Lacan descreveu a dor referindo-se à arquitetura do Barroco. O Barroco é o título dado a uma tendência da arquitetura, da arte, da dança e da literatura que dominou os séculos XVI-XVIII. Esta tendência foi caracterizada pela complexidade, mesclando contrastes, movimento e drama. Um dos artistas barrocos mais conhecidos é Giovanni Lorenzo Bernini, cujas esculturas tratavam do prazer e da sexualidade feminina e procuravam captar o clímax do ato sexual e o momento de êxtase. A época barroca interessou a Lacan e ele muito se ocupou da obra de Bernini sobre Santa Teresa, situada na Capela Cornaro, Santa Maria della Vittoria em Roma, considerada uma das mais famosas obras de arte barroca.

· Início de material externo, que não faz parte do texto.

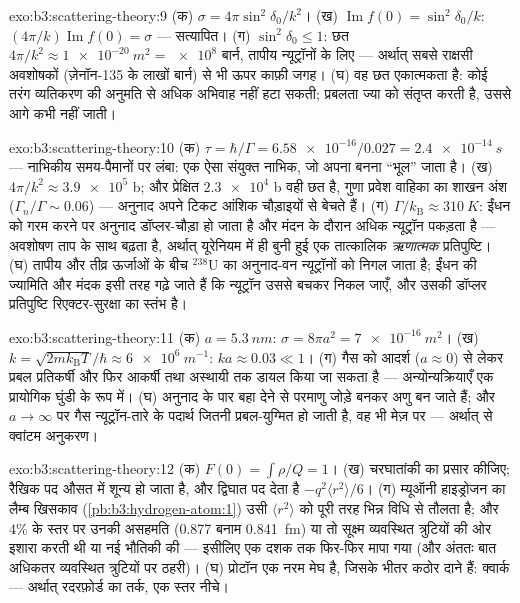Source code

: \begin{solution}{exo:b3:scattering-theory:9}
(क) $\sigma = 4\pi\sin^2\delta_0/k^2$। (ख) $\operatorname{Im}f(0)
= \sin^2\delta_0/k$: $(4\pi/k)\operatorname{Im}f(0) = \sigma$ ---
सत्यापित। (ग) $\sin^2\delta_0 \le 1$: छत $4\pi/k^2 \approx
\qty{1e-20}{m^2} = \num{e8}$ बार्न, तापीय न्यूट्रॉनों के लिए ---
अर्थात् सबसे राक्षसी अवशोषकों (ज़ेनॉन-135 के लाखों बार्न) से भी ऊपर
काफ़ी जगह। (घ) वह छत एकात्मकता है: कोई तरंग व्यतिकरण की अनुमति से
अधिक अभिवाह नहीं हटा सकती; प्रबलता ज्या को संतृप्त करती है, उससे आगे
कभी नहीं जाती।
\end{solution}

\begin{solution}{exo:b3:scattering-theory:10}
(क) $\tau = \hbar/\Gamma = \num{6.58e-16}/0.027 =
\qty{2.4e-14}{s}$ --- नाभिकीय समय-पैमानों पर लंबा: एक ऐसा संयुक्त
नाभिक, जो अपना बनना ``भूल'' जाता है। (ख) $4\pi/k^2 \approx
\num{3.9e5}$ b; और प्रेक्षित $\num{2.3e4}$ b वही छत है, गुणा प्रवेश
वाहिका का शाखन अंश ($\Gamma_n/\Gamma
\sim 0.06$) --- अनुनाद अपने टिकट आंशिक चौड़ाइयों से बेचते हैं। (ग)
$\Gamma/k_{\text{B}} \approx \qty{310}{K}$: ईंधन को गरम करने पर
अनुनाद डॉप्लर-चौड़ा हो जाता है और मंदन के दौरान अधिक न्यूट्रॉन पकड़ता
है --- अवशोषण ताप के साथ बढ़ता है, अर्थात् यूरेनियम में ही बुनी हुई
एक तात्कालिक \emph{ऋणात्मक} प्रतिपुष्टि। (घ) तापीय और तीव्र
ऊर्जाओं के बीच $^{238}$U का अनुनाद-वन न्यूट्रॉनों को निगल जाता है;
ईंधन की ज्यामिति और मंदक इसी तरह गढ़े जाते हैं कि न्यूट्रॉन उससे
बचकर निकल जाएँ, और उसकी डॉप्लर प्रतिपुष्टि रिएक्टर-सुरक्षा का स्तंभ
है।
\end{solution}

\begin{solution}{exo:b3:scattering-theory:11}
(क) $a = \qty{5.3}{nm}$: $\sigma = 8\pi a^2 = \qty{7e-16}{m^2}$।
(ख) $k = \sqrt{2mk_{\text{B}}T}/\hbar \approx \qty{6e6}{m^{-1}}$:
$ka \approx 0.03 \ll 1$। (ग) गैस को आदर्श
($a \approx 0$) से लेकर प्रबल प्रतिकर्षी और फिर आकर्षी तथा अस्थायी
तक डायल किया जा सकता है --- अन्योन्यक्रियाएँ एक प्रायोगिक घुंडी के
रूप में। (घ) अनुनाद के पार बहा देने से परमाणु जोड़े बनकर अणु बन जाते
हैं; और $a \to
\infty$ पर गैस न्यूट्रॉन-तारे के पदार्थ जितनी प्रबल-युग्मित हो जाती
है, वह भी मेज़ पर --- अर्थात्  से क्वांटम
अनुकरण।
\end{solution}

\begin{solution}{exo:b3:scattering-theory:12}
(क) $F(0) = \int\rho/Q = 1$। (ख) चरघातांकी का प्रसार कीजिए; रैखिक
पद औसत में शून्य हो जाता है, और द्विघात पद देता है
$-q^2\langle r^2\rangle/6$। (ग) म्यूऑनी हाइड्रोजन का लैम्ब खिसकाव
(\cref{pb:b3:hydrogen-atom:1}) उसी
$\langle r^2\rangle$ को पूरी तरह भिन्न विधि से तौलता है; और $4\%$
के स्तर पर उनकी असहमति (0.877 बनाम \qty{0.841}{fm})
या तो सूक्ष्म व्यवस्थित त्रुटियों की ओर इशारा करती थी या नई भौतिकी
की --- इसीलिए एक दशक तक फिर-फिर मापा गया (और अंततः बात
अधिकतर व्यवस्थित त्रुटियों पर ठहरी)।
(घ) प्रोटॉन एक नरम मेघ है, जिसके भीतर कठोर दाने हैं: क्वार्क
--- अर्थात् रदरफ़ोर्ड का तर्क, एक स्तर नीचे।
\end{solution}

Em pelo menos dois seminários de seu ensino – Seminário 7, A Ética da Psicanálise (1959-1960), e no Seminário 20, mais ainda (1972-1973) – Lacan usou a arquitetura barroca para demonstrar como o excesso de dor está aprisionado no corpo incapaz de liberá-lo. Esta arquitetura destaca o paradoxo da pedra imóvel e da vivacidade, presas entre si. Lacan usou essa metáfora para descrever a dor mental do torturado. Ele refutou a ideia de dor apenas como um produto da atividade sensorial corporal e atribuiu-a a um domínio da existência, aquele a partir do qual o ser falante, o parlêtre, não tem como escapar (Seminário 7). No Seminário 20, Lacan remeteu seu público especificamente à estátua de Santa Teresa de Bernini, que demonstra seu gozo: “Basta ir a Roma e olhar a estátua de Bernini para perceber imediatamente que ela goza [qu’elle jouit], não há dúvida sobre isso. E do que ela está gozando?” (1972-1973). Pode-se concluir das afirmações de Lacan neste seminário que ele vincula a dor ao gozo feminino e, portanto, atribui à dor algo da ordem do infinito.

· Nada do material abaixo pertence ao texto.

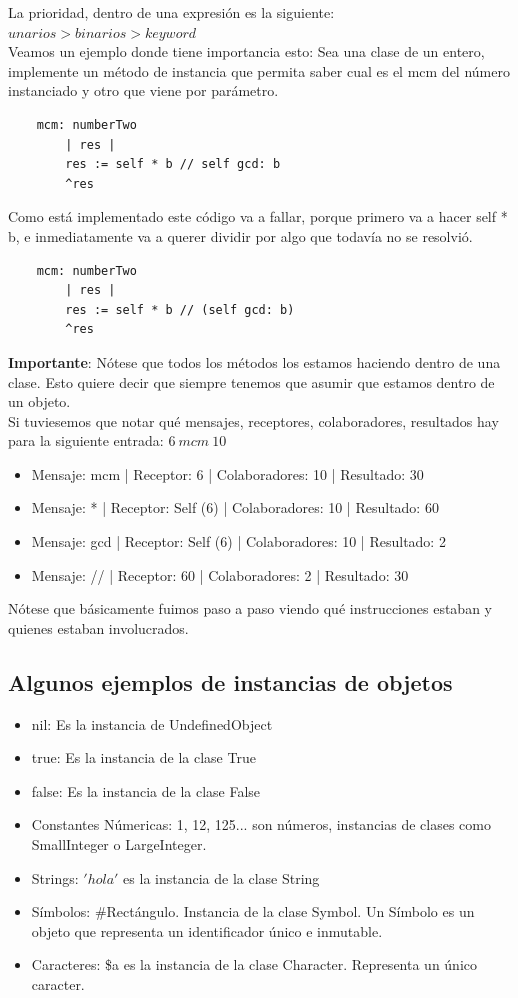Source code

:\documentclass[10pt,a4paper]{article}
\begin{document}
La prioridad, dentro de una expresión es la siguiente: $unarios > binarios > keyword$ \\
Veamos un ejemplo donde tiene importancia esto: Sea una clase de un entero, implemente un método de instancia que permita saber cual es el mcm del número instanciado y otro que viene por parámetro. \\
\begin{lstlisting}
    mcm: numberTwo 
        | res | 
        res := self * b // self gcd: b
        ^res
\end{lstlisting}
Como está implementado este código va a fallar, porque primero va a hacer self * b, e inmediatamente va a querer dividir por algo que todavía no se resolvió. 
\begin{lstlisting}
    mcm: numberTwo 
        | res |
        res := self * b // (self gcd: b)
        ^res
\end{lstlisting}
\textbf{Importante}: Nótese que todos los métodos los estamos haciendo dentro de una clase. Esto quiere decir que siempre tenemos que asumir que estamos dentro de un objeto. \\
Si tuviesemos que notar qué mensajes, receptores, colaboradores, resultados hay para la siguiente entrada: $6 \ mcm \ 10 $
\begin{itemize}
    \item Mensaje: mcm | Receptor: 6 | Colaboradores: 10 | Resultado: 30
    \item Mensaje: * | Receptor: Self (6) | Colaboradores: 10 | Resultado: 60 
    \item Mensaje: gcd | Receptor: Self (6) | Colaboradores: 10 | Resultado: 2
    \item Mensaje: // | Receptor: 60 | Colaboradores: 2 | Resultado: 30 
\end{itemize}
Nótese que básicamente fuimos paso a paso viendo qué instrucciones estaban y quienes estaban involucrados. 
\subsection*{Algunos ejemplos de instancias de objetos}
\begin{itemize}
    \item nil: Es la instancia de UndefinedObject
    \item true: Es la instancia de la clase True 
    \item false: Es la instancia de la clase False
    \item Constantes Númericas: 1, 12, 125... son números, instancias de clases como SmallInteger o LargeInteger.
    \item Strings: $'hola'$ es la instancia de la clase String
    \item Símbolos: \#Rectángulo. Instancia de la clase Symbol. Un Símbolo es un objeto que representa un identificador único e inmutable. 
    \item Caracteres: \$a es la instancia de la clase Character. Representa un único caracter.
\end{itemize}
\end{document}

Sua experiência de êxtase religioso ao encontrar o anjo é descrita em sua autobiografia, A vida de Teresa de Jesus (1515–1582), da seguinte forma:
“Vi em sua mão uma longa lança de ouro e, na ponta do ferro, parecia haver um pequeno fogo. Ele me pareceu estar empurrando-o às vezes em meu coração e perfurando minhas próprias entranhas; quando ele puxou para fora, ele parecia atraí-los também, e me deixar toda em chamas com um grande amor de Deus. A dor era tão grande que me fez gemer; e, no entanto, tão extraordinária era a doçura dessa dor excessiva, que eu não podia querer me livrar dela. A alma está satisfeita agora com nada menos que Deus. A dor não é corporal, mas espiritual; embora o corpo tenha sua parte nele.”

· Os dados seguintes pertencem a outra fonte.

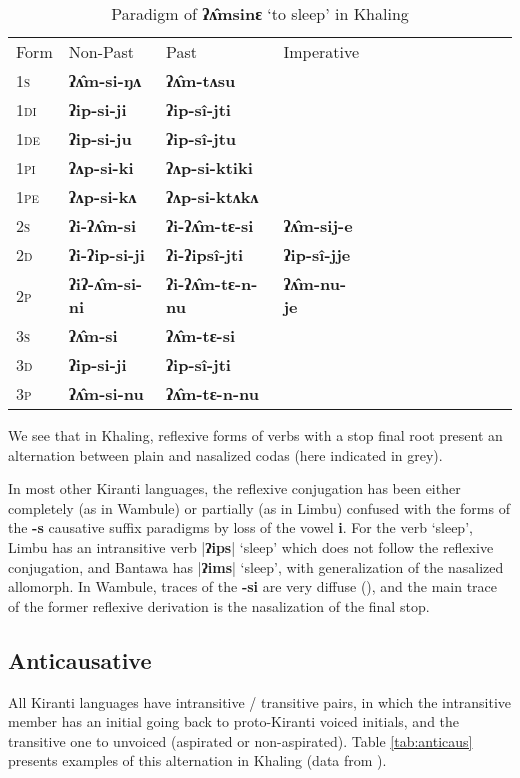 \documentclass[oneside,a4paper,11pt]{article}
\newcommand{\ipa}[1]{\textbf{{\phon\mbox{#1}}}} %
\newcommand{\grise}[1]{\cellcolor{lightgray}\textbf{#1}}
\newcommand{\dhatu}[2]{|\ipa{#1}| `#2'}
\begin{document}
\begin{table}[h]
\label{tab:ip.vr} \centering 
\caption{Paradigm of \ipa{ʔʌ̂msinɛ}  `to sleep' in Khaling }
\begin{tabular}{l|l|l|l|l|l|l|l|l|l|l|l|l} 
\toprule
Form& Non-Past & Past & Imperative \\
\textsc{1s} & \ipa{ʔʌ̂m-si-ŋʌ}  \grise{}& \ipa{ʔʌ̂m-tʌsu} \grise{}&\\ 
\textsc{1di} &\ipa{ʔip-si-ji}  & \ipa{ʔip-sî-jti}  & \\
\textsc{1de} &\ipa{ʔip-si-ju}  & \ipa{ʔip-sî-jtu}  & \\ 
\textsc{1pi} &\ipa{ʔʌp-si-ki}  & \ipa{ʔʌp-si-ktiki} & \\ 
\textsc{1pe} &\ipa{ʔʌp-si-kʌ}  & \ipa{ʔʌp-si-ktʌkʌ} &  \\ 
\textsc{2s} & \ipa{ʔi-ʔʌ̂m-si}  \grise{}& \ipa{ʔi-ʔʌ̂m-tɛ-si} \grise{} & \ipa{ʔʌ̂m-sij-e}  \grise{}\\ 
\textsc{2d} & \ipa{ʔi-ʔip-si-ji}  & \ipa{ʔi-ʔipsî-jti}  & \ipa{ʔip-sî-jje}    \\
\textsc{2p} & \ipa{ʔiʔ-ʌ̂m-si-ni} \grise{} & \ipa{ʔi-ʔʌ̂m-tɛ-n-nu} \grise{} & \ipa{ʔʌ̂m-nu-je}  \grise{}\\ 
\textsc{3s} & \ipa{ʔʌ̂m-si}  \grise{}& \ipa{ʔʌ̂m-tɛ-si}  \grise{} &\\ 
\textsc{3d} & \ipa{ʔip-si-ji}  & \ipa{ʔip-sî-jti} &  \\ 
\textsc{3p} & \ipa{ʔʌ̂m-si-nu}\grise{}  & \ipa{ʔʌ̂m-tɛ-n-nu} \grise{}&\\ 
\bottomrule
\end{tabular}
\end{table}

We see that in Khaling, reflexive forms of verbs with a stop final root present an alternation between plain and nasalized codas (here indicated in grey). 

In most other Kiranti languages, the reflexive conjugation has been either completely (as in Wambule) or partially (as in Limbu) confused with the forms of the \ipa{-s} causative suffix paradigms by loss of the vowel \ipa{i}. For the verb `sleep', Limbu has an intransitive verb \dhatu{ʔips}{sleep} which does not follow the reflexive conjugation, and Bantawa has \dhatu{ʔims}{sleep}, with generalization of the nasalized allomorph. In Wambule, traces of the \ipa{-si} are very diffuse (\citealt[305]{opgenort04wambule}), and the main trace of the former reflexive derivation is the nasalization of the final stop.
 

\subsection{Anticausative} \label{sec:anticaus}
All Kiranti languages have intransitive / transitive pairs, in which the intransitive member has an initial going back to proto-Kiranti voiced initials, and the transitive one to unvoiced (aspirated or non-aspirated). Table \ref{tab:anticaus} presents examples of this alternation in Khaling (data from \citealt{jacques15derivational.khaling}).
\end{document}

Pensei ser interessante entender por que razão Lacan atribuía a dor ao gozo feminino. E que tipo de dor é essa?
O gozo fálico, sendo delimitado pelo significante, é o gozo de um órgão. O gozo que traz a marca do discurso. Já o gozo feminino, o outro gozo, não é complementar ao gozo fálico, mas outro em relação a ele, desmedido, e assim Lacan o colocou fora do significante. Esse não é o gozo genital ou o gozo direcionado para o objeto, semelhante ao gozo fálico. É um gozo que não se limita ao significante, não tem objeto, é infinito e é atribuído a uma mulher ou a qualquer pessoa que se encontre numa posição feminina. Ou seja, todos os seres falantes, todos os parlêtres, estejam ou não dotados de características biológicas masculinas.
No entanto, gostaria de sugerir que a dor é uma espécie de apresentação ou fenômeno sensorial que representa apegar-se ao significante e ao gozo de um órgão. Ao passar pela dor no sentido de atravessá-la, não se apegando a ela, poderia sugerir tempo e espaço pertencentes a um outro tipo de tempo e ao espaço infinito do gozo feminino. Assim, a presença da dor, mesmo que vivida como infinita, localiza-se em um órgão do corpo e pertence ao gozo fálico. Essa afirmação corrobora o fato de que o gozo feminino, quando delimitado pelo sinthoma, pode ser um limite ao gozo fálico e até mesmo torná-lo inútil.